ICSA-22-053-02 GE Proficy CIMPLICITY-Cleartext

Vulnerability

GE Proficy CIMPLICITY, an HMI and SCADA platform, transmits credentials in cleartext across the network (CWE-319). This affects all versions of the product [1]. No authentication or prerequisite configuration is required to observe the traffic; the vulnerability exists in the core network protocol [1].

Exploitation

An attacker with network access to a CIMPLICITY network segment can passively capture the cleartext credentials by sniffing traffic. The attack complexity is high because the attacker must be on the same layer-2 domain or have administrative access to network infrastructure [1]. No user interaction is required; the attacker simply listens for authentication sessions [1]. Once credentials are captured, they can be replayed to authenticate to the system [1].

Impact

Successful exploitation leads to disclosure of sensitive credentials, and the attacker can then log in to the system with the captured credentials. This allows the attacker to make operational changes to the system, potentially impacting availability, integrity, and confidentiality [1]. The CVSS vector indicates high impact to confidentiality, integrity, and availability [1].

Mitigation

No fixed version is available; all versions are affected.
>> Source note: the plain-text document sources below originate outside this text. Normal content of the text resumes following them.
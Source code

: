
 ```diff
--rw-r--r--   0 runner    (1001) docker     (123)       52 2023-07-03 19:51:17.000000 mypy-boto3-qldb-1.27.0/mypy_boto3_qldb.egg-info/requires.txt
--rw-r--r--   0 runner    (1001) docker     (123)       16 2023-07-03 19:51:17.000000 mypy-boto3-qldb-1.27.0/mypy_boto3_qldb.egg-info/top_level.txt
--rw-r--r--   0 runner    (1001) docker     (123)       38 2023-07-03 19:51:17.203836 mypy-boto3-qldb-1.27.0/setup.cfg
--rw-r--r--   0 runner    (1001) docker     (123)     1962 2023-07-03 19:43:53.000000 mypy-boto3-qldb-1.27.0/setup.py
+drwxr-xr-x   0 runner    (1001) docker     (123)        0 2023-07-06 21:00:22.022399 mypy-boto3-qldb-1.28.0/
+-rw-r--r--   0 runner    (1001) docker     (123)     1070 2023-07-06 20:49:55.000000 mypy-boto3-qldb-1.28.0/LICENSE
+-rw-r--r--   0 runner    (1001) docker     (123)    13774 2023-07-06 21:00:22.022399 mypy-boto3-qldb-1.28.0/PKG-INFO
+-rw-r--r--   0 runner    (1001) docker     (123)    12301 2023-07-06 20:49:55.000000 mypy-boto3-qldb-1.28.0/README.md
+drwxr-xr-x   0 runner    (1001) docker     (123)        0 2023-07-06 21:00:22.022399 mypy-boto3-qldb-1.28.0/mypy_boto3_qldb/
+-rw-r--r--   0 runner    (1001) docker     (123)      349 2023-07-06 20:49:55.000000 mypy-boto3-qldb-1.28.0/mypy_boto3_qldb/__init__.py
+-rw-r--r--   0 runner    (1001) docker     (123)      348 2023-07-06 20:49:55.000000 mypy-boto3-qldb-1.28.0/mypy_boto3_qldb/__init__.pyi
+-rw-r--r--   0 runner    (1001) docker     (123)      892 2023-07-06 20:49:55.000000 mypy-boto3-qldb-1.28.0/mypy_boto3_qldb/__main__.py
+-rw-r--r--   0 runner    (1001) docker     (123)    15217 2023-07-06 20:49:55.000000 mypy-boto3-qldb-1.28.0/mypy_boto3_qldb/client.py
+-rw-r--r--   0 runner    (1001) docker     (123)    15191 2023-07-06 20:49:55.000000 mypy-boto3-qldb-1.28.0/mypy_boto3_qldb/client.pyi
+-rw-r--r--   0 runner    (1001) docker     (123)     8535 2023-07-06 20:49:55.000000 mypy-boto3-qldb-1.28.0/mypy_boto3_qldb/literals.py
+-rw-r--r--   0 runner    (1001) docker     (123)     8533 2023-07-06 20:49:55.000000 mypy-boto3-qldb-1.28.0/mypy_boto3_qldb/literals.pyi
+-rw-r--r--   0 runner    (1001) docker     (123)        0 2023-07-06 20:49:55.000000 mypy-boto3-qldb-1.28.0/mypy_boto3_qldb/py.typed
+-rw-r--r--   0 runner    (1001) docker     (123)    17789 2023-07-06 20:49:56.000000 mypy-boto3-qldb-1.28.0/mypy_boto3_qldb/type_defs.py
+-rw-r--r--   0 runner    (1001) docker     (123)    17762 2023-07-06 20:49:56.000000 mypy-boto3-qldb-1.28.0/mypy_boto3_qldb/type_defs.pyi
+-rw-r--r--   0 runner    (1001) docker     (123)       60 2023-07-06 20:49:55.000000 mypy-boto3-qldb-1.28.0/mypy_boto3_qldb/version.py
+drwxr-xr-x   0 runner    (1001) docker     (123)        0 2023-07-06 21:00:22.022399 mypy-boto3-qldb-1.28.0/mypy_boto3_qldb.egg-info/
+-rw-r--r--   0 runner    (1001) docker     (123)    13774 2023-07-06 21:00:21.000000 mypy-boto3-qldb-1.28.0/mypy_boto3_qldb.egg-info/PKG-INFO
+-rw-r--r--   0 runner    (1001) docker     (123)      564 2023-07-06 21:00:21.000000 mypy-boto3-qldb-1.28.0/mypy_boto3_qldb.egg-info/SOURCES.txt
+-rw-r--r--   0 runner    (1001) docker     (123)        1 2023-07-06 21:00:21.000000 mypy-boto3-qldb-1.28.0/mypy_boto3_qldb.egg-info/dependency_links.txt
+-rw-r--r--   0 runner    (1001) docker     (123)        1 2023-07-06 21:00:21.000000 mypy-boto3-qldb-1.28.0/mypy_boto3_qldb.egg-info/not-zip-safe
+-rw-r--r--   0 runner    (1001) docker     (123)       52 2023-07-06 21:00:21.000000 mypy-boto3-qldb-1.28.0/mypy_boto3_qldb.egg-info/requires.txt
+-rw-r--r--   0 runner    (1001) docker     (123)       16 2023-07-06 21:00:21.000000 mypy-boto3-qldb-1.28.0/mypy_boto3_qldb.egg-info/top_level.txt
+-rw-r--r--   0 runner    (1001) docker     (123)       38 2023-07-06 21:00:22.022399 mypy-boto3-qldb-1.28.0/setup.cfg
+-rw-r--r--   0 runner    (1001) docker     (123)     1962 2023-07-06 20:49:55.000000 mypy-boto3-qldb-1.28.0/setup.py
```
Users should refer to the Secure Deployment Guide to configure communication encryption, and review the CIMPLICITY Windows Hardening Guide for IPSEC configuration guidance [1]. Additionally, network exposure should be minimized by placing control system networks behind firewalls and isolating them from business networks [1]. The vulnerability is not listed on CISA’s Known Exploited Vulnerabilities catalog as of the advisory date [1].